## Plain-text document sources

[Start of Attachment]

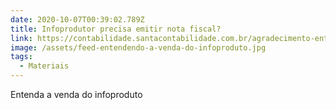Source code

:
 ```yaml
---
date: 2020-10-07T00:39:02.789Z
title: Infoprodutor precisa emitir nota fiscal?
link: https://contabilidade.santacontabilidade.com.br/agradecimento-entendendo-a-venda-do-infoproduto
image: /assets/feed-entendendo-a-venda-do-infoproduto.jpg
tags:
  - Materiais
---
```

Entenda a venda do infoproduto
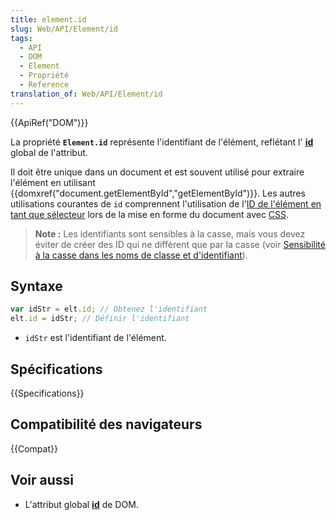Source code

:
 ```yaml
---
title: element.id
slug: Web/API/Element/id
tags:
  - API
  - DOM
  - Element
  - Propriété
  - Reference
translation_of: Web/API/Element/id
---
```


{{ApiRef("DOM")}}

La propriété **`Element.id`** représente l'identifiant de l'élément, reflétant l' **[id](/fr/docs/Web/HTML/Attributs_universels/id)** global de l'attribut.

Il doit être unique dans un document et est souvent utilisé pour extraire l'élément en utilisant {{domxref("document.getElementById","getElementById")}}. Les autres utilisations courantes de `id` comprennent l'utilisation de l'[ID de l'élément en tant que sélecteur](/fr/docs/Web/CSS/S%C3%A9lecteurs_d_ID) lors de la mise en forme du document avec [CSS](/fr/docs/Web/CSS).

> **Note :** Les identifiants sont sensibles à la casse, mais vous devez éviter de créer des ID qui ne diffèrent que par la casse (voir [Sensibilité à la casse dans les noms de classe et d'identifiant](/fr/docs/Archive/Case_Sensitivity_in_class_and_id_Names)).

## Syntaxe

```js
var idStr = elt.id; // Obtenez l'identifiant
elt.id = idStr; // Définir l'identifiant
```

- `idStr` est l'identifiant de l'élément.

## Spécifications

{{Specifications}}

## Compatibilité des navigateurs

{{Compat}}

## Voir aussi

- L'attribut global [**id**](/fr/docs/Web/HTML/Attributs_universels/id) de DOM.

[End of Attachment]

Identify the lines above with the word "attribut". Copy them.

La propriété **`Element.id`** représente l'identifiant de l'élément, reflétant l' **[id](/fr/docs/Web/HTML/Attributs_universels/id)** global de l'attribut.
- L'attribut global [**id**](/fr/docs/Web/HTML/Attributs_universels/id) de DOM.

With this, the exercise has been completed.